Scuttled Ships Monument (Sunken Ships Monument)
Scuttled Ships Monument (Sunken Ships Monument) for the ships sunken at the entrance to Sevastopol Bay to prevent enemy ships from entering there.

Scuttled Ships Monument (Sunken Ships Monument)

Scuttled Ships Monument (Sunken Ships Monument)
Primorsky boulevard.

Next day we went to see some bays from sea.

Scuttled Ships Monument (Sunken Ships Monument) from the sea
Scuttled Ships Monument (Sunken Ships Monument) from the sea side. When looking from sea if you have a bit of imagination you are supposed to see profiles of a Russian emperor and a Russian admiral in the wings of the eagle.

Battle Ships in Yazhnaya Bay
Entering South (Yuzhnaya) Bay.

Dry dock
A dry dock and Lazarev's barracks on the top of the hill.

Battle Ships in Yazhnaya Bay
Russian Navy ships are staying there.

Old soviet submarine
Old Soviet submarine (capable of carrying nuclear weapons) now used for training.

Russian submarine
More modern Russian submarine.

Boat on a pier
A colorful boat on a pier.

Ships

Ships
Ships, ships and more ships.

Count's Pier from the sea
Count's pier.

Sevastopol Bay
And back to the Sevastopol Bay.

Mooring bollard
Mooring bollard on our boat.

Kornilow's embankment
Kornilov's embankment - the place from where we departed.

One of the following days we've got to travel to the Church of Foross.

Foross Church
Church of Foross from Baidar Gate observation platform.

Foross Church

Foross Church
Church of Foross.

Observing spot
Another observation platform stop.

Southern Coast of The Crimea

Southern Coast of The Crimea
Southern coast of The Crimea view on Laspi Bay from the observation platform.

Sevastopol-Yalta road in mountains
"New" Yalta-Sevastopol highway.

For the next day we decided to visit the once secret underground nuclear submarine center in Balaklava. Quite an epic place that was totally pillaged in 1993-2003 before it was turned into a museum. The other name of it is "Object 825-GTS)

The top secret building project was started in 1953. For further secrecy the rocks from the tunnel digging were dumped into the sea at night only, totally over 120.000 metric tons were extracted. The construction took 8 years to complete.
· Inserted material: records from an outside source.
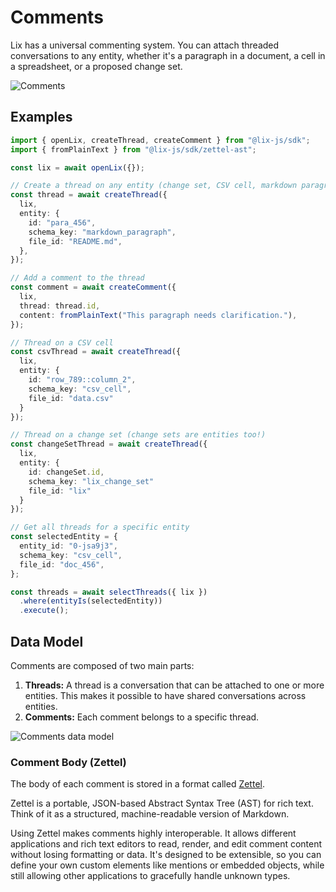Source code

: # Comments

Lix has a universal commenting system. You can attach threaded conversations to any entity, whether it's a paragraph in a document, a cell in a spreadsheet, or a proposed change set.

![Comments](/comments.svg)

## Examples

```ts
import { openLix, createThread, createComment } from "@lix-js/sdk";
import { fromPlainText } from "@lix-js/sdk/zettel-ast";

const lix = await openLix({});

// Create a thread on any entity (change set, CSV cell, markdown paragraph, etc.)
const thread = await createThread({
  lix,
  entity: {
    id: "para_456",
    schema_key: "markdown_paragraph",
    file_id: "README.md",
  },
});

// Add a comment to the thread
const comment = await createComment({
  lix,
  thread: thread.id,
  content: fromPlainText("This paragraph needs clarification."),
});
```

```ts
// Thread on a CSV cell
const csvThread = await createThread({
  lix,
  entity: {
    id: "row_789::column_2",
    schema_key: "csv_cell",
    file_id: "data.csv"
  }
});

// Thread on a change set (change sets are entities too!)
const changeSetThread = await createThread({
  lix,
  entity: {
    id: changeSet.id,
    schema_key: "lix_change_set"
    file_id: "lix"
  }
});
```

```ts
// Get all threads for a specific entity
const selectedEntity = {
  entity_id: "0-jsa9j3",
  schema_key: "csv_cell",
  file_id: "doc_456",
};

const threads = await selectThreads({ lix })
  .where(entityIs(selectedEntity))
  .execute();
```

## Data Model

Comments are composed of two main parts:

1. **Threads:** A thread is a conversation that can be attached to one or more entities. This makes it possible to have shared conversations across entities.
2. **Comments:** Each comment belongs to a specific thread.

![Comments data model](/comments-data-model.svg)

### Comment Body (Zettel)

The body of each comment is stored in a format called [Zettel](https://github.com/opral/monorepo/tree/main/packages/zettel/zettel-ast).

Zettel is a portable, JSON-based Abstract Syntax Tree (AST) for rich text. Think of it as a structured, machine-readable version of Markdown.

Using Zettel makes comments highly interoperable. It allows different applications and rich text editors to read, render, and edit comment content without losing formatting or data. It's designed to be extensible, so you can define your own custom elements like mentions or embedded objects, while still allowing other applications to gracefully handle unknown types.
The result: underground channel 602 m (1,975ft) in length that could house 7 nuclear submarines. The object can withstand a direct nuclear impact of 100 kT. There are two exits of the tunnel that could be closed by a huge 150 ton gates. Total underground area is 9,600 sq. m. (103,333 sq. ft.), underground water area is 5200 sq. m (55,972 sq.ft.)

Aside from the tunnel the complex also contains a submarine fixing factory, a weapons and fuel supply and a submarine refuel station.
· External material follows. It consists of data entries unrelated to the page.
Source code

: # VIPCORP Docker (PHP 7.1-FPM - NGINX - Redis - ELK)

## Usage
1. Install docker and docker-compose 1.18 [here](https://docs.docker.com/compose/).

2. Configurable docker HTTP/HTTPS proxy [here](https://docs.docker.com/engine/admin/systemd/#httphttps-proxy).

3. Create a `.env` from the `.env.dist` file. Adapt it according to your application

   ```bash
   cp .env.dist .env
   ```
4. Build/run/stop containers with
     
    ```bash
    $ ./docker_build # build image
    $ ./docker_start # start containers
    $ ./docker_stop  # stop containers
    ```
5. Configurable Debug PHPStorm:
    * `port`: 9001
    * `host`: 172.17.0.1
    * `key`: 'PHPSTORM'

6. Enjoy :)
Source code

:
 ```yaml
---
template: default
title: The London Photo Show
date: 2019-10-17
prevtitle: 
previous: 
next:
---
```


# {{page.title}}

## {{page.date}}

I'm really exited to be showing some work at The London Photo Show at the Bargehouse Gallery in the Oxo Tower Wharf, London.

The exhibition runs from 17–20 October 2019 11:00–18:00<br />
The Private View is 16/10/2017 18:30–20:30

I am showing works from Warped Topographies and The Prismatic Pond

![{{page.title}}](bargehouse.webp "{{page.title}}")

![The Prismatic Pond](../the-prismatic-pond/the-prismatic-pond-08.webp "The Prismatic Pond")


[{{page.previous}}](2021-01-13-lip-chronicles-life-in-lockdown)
Temperature in the tunnels stays at around 15C (59F).

Balaklava Bay
Balaklava Bay.

Entrance to the underground submarine shelter
Bay-side channel entrance.

Ticket to see the shelter
Ticket to enter the museum.

Right after entrance
The very first thing you see after entering.

Huge and long corridors inside
Huge thick anti-nuclear doors.

Huge and long corridors inside

Huge and long corridors inside
Long-long tunnels inside.

Random expositions
Periodically you see some small expositions here and there.

Sign on a wall
Random sign on a wall.

Turning tunnel
Now tunnel takes a turn.

Submarine tunnel
Finally got to the water channel part.

Submarine tunnel

Submarine tunnel

Submarine tunnel

Submarine tunnel
And it's pretty big indeed.

Submarine tunnel

Submarine tunnel
Central branch of the underground channel.

Underground tunnel

And more tunnels.

Exit from the facility
Exit from the tunnels.

Balaklava Bay
Balaklava Bay again.

Genoese fortress Chembalo in Balaklava
Genoese fortress Chembalo in Balaklava.

Balaklava Bay
Balaklava Bay in the evening.

In a couple of more days we also visited Evpatoria, city that I grew up in.

Karaite Kenassa
Karaite Kenesa, now reopened after renovation. This is the primary place of worship for Crimean Karaites. I remember when I was going to school the place was a badly kept museum of regional studies. Later on it was totally abandoned.

Karaite Kenassa tickets
Tickets to see the Kenesa (not much to see really, esp. since it's a working one, so many closed areas).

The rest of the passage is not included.